(Saved entries)
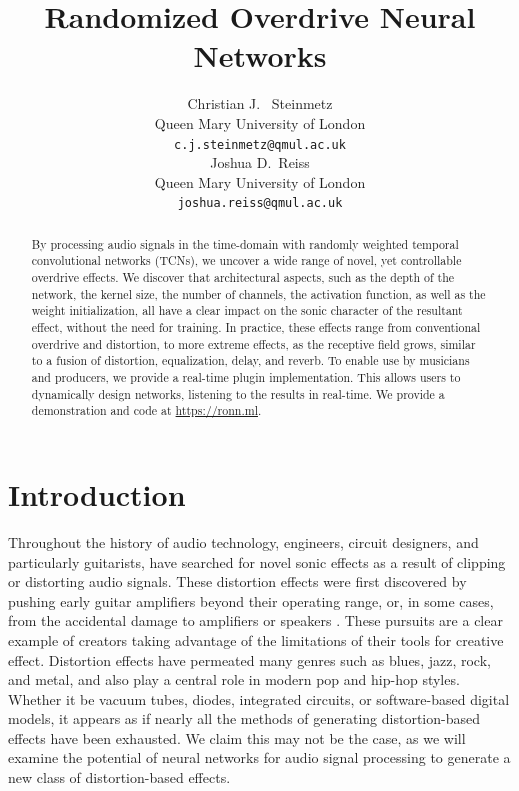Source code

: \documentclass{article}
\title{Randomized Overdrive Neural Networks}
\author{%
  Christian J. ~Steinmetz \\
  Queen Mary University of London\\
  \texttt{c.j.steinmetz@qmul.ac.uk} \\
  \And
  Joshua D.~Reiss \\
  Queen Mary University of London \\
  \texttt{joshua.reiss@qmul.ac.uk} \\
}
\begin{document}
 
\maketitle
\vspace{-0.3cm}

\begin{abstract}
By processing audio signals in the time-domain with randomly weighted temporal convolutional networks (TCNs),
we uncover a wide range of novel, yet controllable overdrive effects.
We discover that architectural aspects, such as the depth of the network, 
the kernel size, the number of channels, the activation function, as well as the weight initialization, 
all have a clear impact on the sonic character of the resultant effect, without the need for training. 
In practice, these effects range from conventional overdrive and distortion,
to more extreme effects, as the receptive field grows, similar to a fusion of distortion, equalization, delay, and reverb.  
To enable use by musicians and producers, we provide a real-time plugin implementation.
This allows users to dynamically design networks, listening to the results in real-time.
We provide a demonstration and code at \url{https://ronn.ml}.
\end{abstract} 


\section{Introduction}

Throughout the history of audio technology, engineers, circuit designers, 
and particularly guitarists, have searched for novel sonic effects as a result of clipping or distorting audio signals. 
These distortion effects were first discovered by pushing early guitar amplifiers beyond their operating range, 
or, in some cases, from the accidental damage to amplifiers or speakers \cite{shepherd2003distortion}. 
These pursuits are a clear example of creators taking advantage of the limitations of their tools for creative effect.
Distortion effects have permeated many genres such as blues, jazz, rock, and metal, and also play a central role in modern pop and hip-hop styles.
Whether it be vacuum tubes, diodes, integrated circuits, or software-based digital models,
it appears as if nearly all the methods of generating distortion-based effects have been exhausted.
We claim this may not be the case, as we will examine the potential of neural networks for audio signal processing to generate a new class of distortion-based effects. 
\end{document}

What to do = The records above should be retyped in full and exactly; omit the pictures.

Solution for this problem =
Source code

: \documentclass{article}
\title{Randomized Overdrive Neural Networks}
\author{%
  Christian J. ~Steinmetz \\
  Queen Mary University of London\\
  \texttt{c.j.steinmetz@qmul.ac.uk} \\
  \And
  Joshua D.~Reiss \\
  Queen Mary University of London \\
  \texttt{joshua.reiss@qmul.ac.uk} \\
}
\begin{document}
 
\maketitle
\vspace{-0.3cm}

\begin{abstract}
By processing audio signals in the time-domain with randomly weighted temporal convolutional networks (TCNs),
we uncover a wide range of novel, yet controllable overdrive effects.
We discover that architectural aspects, such as the depth of the network, 
the kernel size, the number of channels, the activation function, as well as the weight initialization, 
all have a clear impact on the sonic character of the resultant effect, without the need for training. 
In practice, these effects range from conventional overdrive and distortion,
to more extreme effects, as the receptive field grows, similar to a fusion of distortion, equalization, delay, and reverb.  
To enable use by musicians and producers, we provide a real-time plugin implementation.
This allows users to dynamically design networks, listening to the results in real-time.
We provide a demonstration and code at \url{https://ronn.ml}.
\end{abstract} 


\section{Introduction}

Throughout the history of audio technology, engineers, circuit designers, 
and particularly guitarists, have searched for novel sonic effects as a result of clipping or distorting audio signals. 
These distortion effects were first discovered by pushing early guitar amplifiers beyond their operating range, 
or, in some cases, from the accidental damage to amplifiers or speakers \cite{shepherd2003distortion}. 
These pursuits are a clear example of creators taking advantage of the limitations of their tools for creative effect.
Distortion effects have permeated many genres such as blues, jazz, rock, and metal, and also play a central role in modern pop and hip-hop styles.
Whether it be vacuum tubes, diodes, integrated circuits, or software-based digital models,
it appears as if nearly all the methods of generating distortion-based effects have been exhausted.
We claim this may not be the case, as we will examine the potential of neural networks for audio signal processing to generate a new class of distortion-based effects. 
\end{document}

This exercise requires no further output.